== Your assignment ==
Whenever a line of the data below holds the string "touch", copy that line.

== Records provided ==
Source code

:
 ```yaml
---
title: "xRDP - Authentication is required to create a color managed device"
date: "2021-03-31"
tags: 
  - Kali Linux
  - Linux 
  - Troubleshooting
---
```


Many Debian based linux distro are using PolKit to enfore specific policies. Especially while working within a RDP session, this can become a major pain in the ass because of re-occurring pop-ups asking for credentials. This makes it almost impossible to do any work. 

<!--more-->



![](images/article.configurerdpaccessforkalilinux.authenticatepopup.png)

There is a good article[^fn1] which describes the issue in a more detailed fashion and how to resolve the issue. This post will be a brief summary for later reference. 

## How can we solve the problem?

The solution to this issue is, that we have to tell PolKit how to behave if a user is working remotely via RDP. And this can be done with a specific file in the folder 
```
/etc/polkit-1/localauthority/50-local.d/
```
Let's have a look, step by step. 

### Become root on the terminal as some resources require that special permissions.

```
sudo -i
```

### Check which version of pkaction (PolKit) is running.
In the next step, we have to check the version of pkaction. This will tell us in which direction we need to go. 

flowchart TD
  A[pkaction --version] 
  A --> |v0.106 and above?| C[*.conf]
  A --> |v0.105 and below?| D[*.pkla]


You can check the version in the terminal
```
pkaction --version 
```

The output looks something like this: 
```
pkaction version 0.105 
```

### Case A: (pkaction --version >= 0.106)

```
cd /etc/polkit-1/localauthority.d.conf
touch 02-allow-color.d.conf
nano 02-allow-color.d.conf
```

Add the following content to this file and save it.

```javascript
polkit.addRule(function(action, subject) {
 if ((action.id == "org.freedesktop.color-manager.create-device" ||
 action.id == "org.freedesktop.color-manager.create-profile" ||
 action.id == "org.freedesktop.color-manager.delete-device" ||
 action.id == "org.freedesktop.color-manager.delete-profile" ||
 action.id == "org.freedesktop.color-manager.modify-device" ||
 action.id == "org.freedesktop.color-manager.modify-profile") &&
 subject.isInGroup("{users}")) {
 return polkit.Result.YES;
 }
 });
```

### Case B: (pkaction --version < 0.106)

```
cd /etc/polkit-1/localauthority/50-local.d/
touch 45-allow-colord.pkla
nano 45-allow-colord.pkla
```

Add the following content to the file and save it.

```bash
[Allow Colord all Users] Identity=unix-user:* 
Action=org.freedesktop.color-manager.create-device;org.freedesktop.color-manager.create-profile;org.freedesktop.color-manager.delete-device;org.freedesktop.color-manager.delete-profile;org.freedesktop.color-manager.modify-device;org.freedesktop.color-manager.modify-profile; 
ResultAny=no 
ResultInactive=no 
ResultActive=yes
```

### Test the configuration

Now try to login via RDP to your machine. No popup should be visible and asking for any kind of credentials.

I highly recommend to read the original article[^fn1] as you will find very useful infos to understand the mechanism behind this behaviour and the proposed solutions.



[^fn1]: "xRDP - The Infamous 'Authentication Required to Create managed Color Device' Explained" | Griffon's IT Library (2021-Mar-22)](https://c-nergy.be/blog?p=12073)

== Completed exercise ==
touch 02-allow-color.d.conf
touch 45-allow-colord.pkla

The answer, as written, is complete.